Fatigue Behavior of Laser Powder Bed Fused GRX-810 Alloy: Effect of Post-Processing

This study examines the influence of post-processing operations, i.e., surface machining and hot isostatic pressing (HIP), on the fatigue behavior of newly developed, oxide dispersion strengthened GRX-810 alloy at room temperature. The GRX-810 specimens are manufactured via laser powder bed fusion additive manufacturing technology. The effects of individual and combined post-processing operations are investigated by comparing the micro-mechanisms affecting the fatigue behavior of un-machined specimens with machined ones in non-HIP and HIP conditions.
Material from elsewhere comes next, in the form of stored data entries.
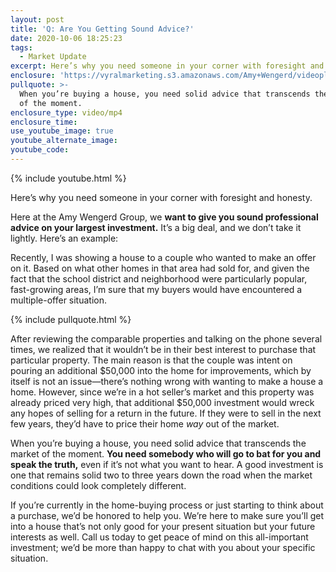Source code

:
 ```yaml
---
layout: post
title: 'Q: Are You Getting Sound Advice?'
date: 2020-10-06 18:25:23
tags:
  - Market Update
excerpt: Here’s why you need someone in your corner with foresight and honesty.
enclosure: 'https://vyralmarketing.s3.amazonaws.com/Amy+Wengerd/videoplayback+(6).mp4'
pullquote: >-
  When you’re buying a house, you need solid advice that transcends the market
  of the moment.
enclosure_type: video/mp4
enclosure_time:
use_youtube_image: true
youtube_alternate_image:
youtube_code:
---
```


{% include youtube.html %}

Here’s why you need someone in your corner with foresight and honesty.

Here at the Amy Wengerd Group, we **want to give you sound professional advice on your largest investment.** It’s a big deal, and we don’t take it lightly. Here’s an example:&nbsp;

Recently, I was showing a house to a couple who wanted to make an offer on it. Based on what other homes in that area had sold for, and given the fact that the school district and neighborhood were particularly popular, fast-growing areas, I’m sure that my buyers would have encountered a multiple-offer situation.&nbsp;

{% include pullquote.html %}

After reviewing the comparable properties and talking on the phone several times, we realized that it wouldn’t be in their best interest to purchase that particular property. The main reason is that the couple was intent on pouring an additional $50,000 into the home for improvements, which by itself is not an issue—there’s nothing wrong with wanting to make a house a home. However, since we’re in a hot seller’s market and this property was already priced very high, that additional $50,000 investment would wreck any hopes of selling for a return in the future. If they were to sell in the next few years, they’d have to price their home *way* out of the market.&nbsp;

When you’re buying a house, you need solid advice that transcends the market of the moment. **You need somebody who will go to bat for you and speak the truth,** even if it’s not what you want to hear. A good investment is one that remains solid two to three years down the road when the market conditions could look completely different.&nbsp;

If you’re currently in the home-buying process or just starting to think about a purchase, we’d be honored to help you. We’re here to make sure you’ll get into a house that’s not only good for your present situation but your future interests as well. Call us today to get peace of mind on this all-important investment; we’d be more than happy to chat with you about your specific situation.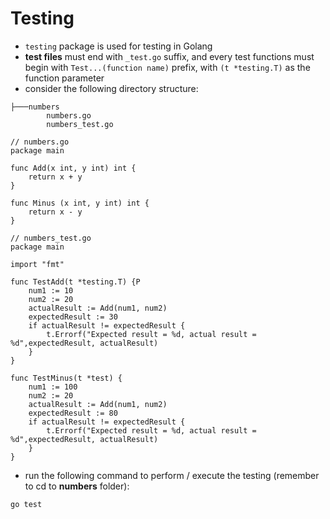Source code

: # **Testing**
- `testing` package is used for testing in Golang
- **test files** must end with `_test.go` suffix, and every test functions must begin with `Test...(function name)` prefix, with `(t *testing.T)` as the function parameter 
- consider the following directory structure:
```
├───numbers
        numbers.go
        numbers_test.go
```
```golang
// numbers.go
package main 

func Add(x int, y int) int {
    return x + y
}

func Minus (x int, y int) int {
    return x - y
}

// numbers_test.go
package main

import "fmt"

func TestAdd(t *testing.T) {P
    num1 := 10
    num2 := 20
    actualResult := Add(num1, num2)
    expectedResult := 30
    if actualResult != expectedResult {
        t.Errorf("Expected result = %d, actual result = %d",expectedResult, actualResult)
    }
}

func TestMinus(t *test) {
    num1 := 100
    num2 := 20
    actualResult := Add(num1, num2)
    expectedResult := 80
    if actualResult != expectedResult {
        t.Errorf("Expected result = %d, actual result = %d",expectedResult, actualResult)
    }
}
```
- run the following command to perform / execute the testing (remember to cd to **numbers** folder):
```
go test
```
Crystallographic facets are found at the crack initiation sites of both machined and unmachined specimens, which are due to operation of persistent slip bands. Surface defects (i.e., surface micro-notches) and volumetric defects promote the formation of persistent slip bands (PSBs), accelerate fatigue crack initiation, and reduce fatigue life. By removing and minimizing these defects, both machining and HIP improve fatigue resistance. In addition to its reducing effect on volumetric defects, HIP also improves fatigue lives by forming large populations of intragranular carbide particles which could impede PSBs and delay crack initiation. Finally, the combined operation of both machining and HIP results in in the best fatigue resistance.